A single figure is required: the number of lines in the listing below containing the word "great".
Content starts
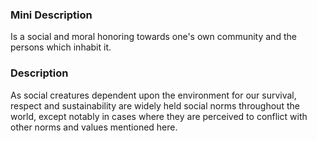 ### Mini Description

Is a social and moral honoring towards one's own community and the persons which inhabit it. 

### Description

As social creatures dependent upon the environment for our survival, respect and sustainability are widely held social norms throughout the world, except notably in cases where they are perceived to conflict with other norms and values mentioned here.
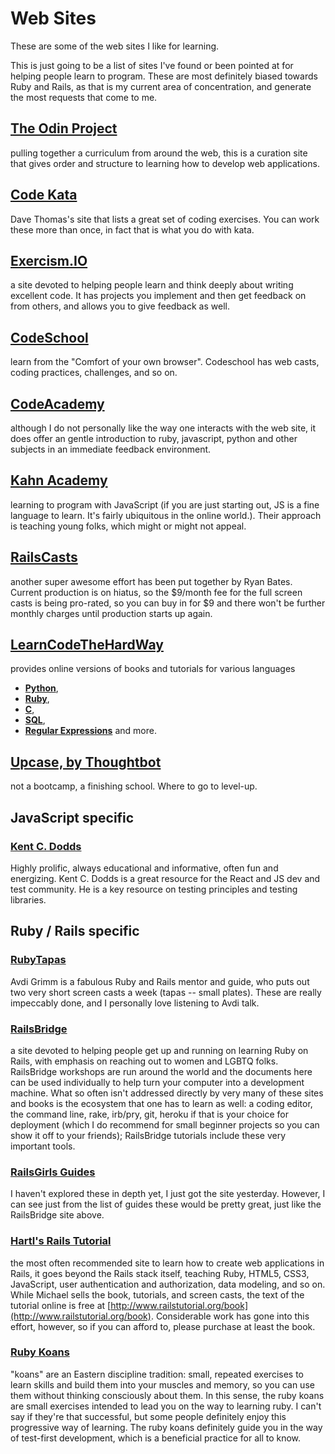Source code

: # Web Sites

These are some of the web sites I like for learning.

This is just going to be a list of sites I've found or been pointed at for helping people learn to program. These are most definitely biased towards Ruby and Rails, as that is my current area of concentration, and generate the most requests that come to me.

## [**The Odin Project**](http://www.theodinproject.com/home)

pulling together a curriculum from around the web, this is a curation site that gives order and structure to learning how to develop web applications.

## [**Code Kata**](http://codekata.com/)

Dave Thomas's site that lists a great set of coding exercises. You can work these more than once, in fact that is what you do with kata.

## [**Exercism.IO**](http://exercism.io/)

a site devoted to helping people learn and think deeply about writing excellent code. It has projects you implement and then get feedback on from others, and allows you to give feedback as well.

## [**CodeSchool**](https://www.codeschool.com/)

learn from the "Comfort of your own browser". Codeschool has web casts, coding practices, challenges, and so on.

## [**CodeAcademy**](http://codeacademy.com)

although I do not personally like the way one interacts with the web site, it does offer an gentle introduction to ruby, javascript, python and other subjects in an immediate feedback environment.

## [**Kahn Academy**](https://www.khanacademy.org/computing/cs)

learning to program with JavaScript \(if you are just starting out, JS is a fine language to learn. It's fairly ubiquitous in the online world.\). Their approach is teaching young folks, which might or might not appeal.

## [**RailsCasts**](http://railscasts.com/)

another super awesome effort has been put together by Ryan Bates. Current production is on hiatus, so the $9/month fee for the full screen casts is being pro-rated, so you can buy in for $9 and there won't be further monthly charges until production starts up again.

## [**LearnCodeTheHardWay**](http://learncodethehardway.org/)

provides online versions of books and tutorials for various languages

* [**Python**](http://learnpythonthehardway.org/book/),
* [**Ruby**](http://ruby.learncodethehardway.org/book/),
* [**C**](http://c.learncodethehardway.org/book/),
* [**SQL**](http://sql.learncodethehardway.org/book/),
* [**Regular Expressions**](http://regex.learncodethehardway.org/book/) and more.

## [**Upcase, by Thoughtbot**](https://thoughtbot.com/upcase)

not a bootcamp, a finishing school. Where to go to level-up.

## JavaScript specific

### [Kent C. Dodds](https://kentcdodds.com)

Highly prolific, always educational and informative, often fun and energizing. Kent C. Dodds is a great resource for the React and JS dev and test community. He is a key resource on testing principles and testing libraries.

## Ruby / Rails specific

### [**RubyTapas**](https://www.rubytapas.com/frequently-asked-questions/)

Avdi Grimm is a fabulous Ruby and Rails mentor and guide, who puts out two very short screen casts a week \(tapas -- small plates\). These are really impeccably done, and I personally love listening to Avdi talk.

### [**RailsBridge**](http://docs.railsbridge.org/docs/)

a site devoted to helping people get up and running on learning Ruby on Rails, with emphasis on reaching out to women and LGBTQ folks. RailsBridge workshops are run around the world and the documents here can be used individually to help turn your computer into a development machine. What so often isn't addressed directly by very many of these sites and books is the ecosystem that one has to learn as well: a coding editor, the command line, rake, irb/pry, git, heroku if that is your choice for deployment \(which I do recommend for small beginner projects so you can show it off to your friends\); RailsBridge tutorials include these very important tools.

### [**RailsGirls Guides**](http://guides.railsgirls.com/)

I haven't explored these in depth yet, I just got the site yesterday. However, I can see just from the list of guides these would be pretty great, just like the RailsBridge site above.

### [**Hartl's Rails Tutorial**](http://www.railstutorial.org/)

the most often recommended site to learn how to create web applications in Rails, it goes beyond the Rails stack itself, teaching Ruby, HTML5, CSS3, JavaScript, user authentication and authorization, data modeling, and so on. While Michael sells the book, tutorials, and screen casts, the text of the tutorial online is free at [http://www.railstutorial.org/book](http://www.railstutorial.org/book). Considerable work has gone into this effort, however, so if you can afford to, please purchase at least the book.

### [**Ruby Koans**](http://www.rubykoans.com/)

"koans" are an Eastern discipline tradition: small, repeated exercises to learn skills and build them into your muscles and memory, so you can use them without thinking consciously about them. In this sense, the ruby koans are small exercises intended to lead you on the way to learning ruby. I can't say if they're that successful, but some people definitely enjoy this progressive way of learning. The ruby koans definitely guide you in the way of test-first development, which is a beneficial practice for all to know.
Content ends
Solution to the problem:
3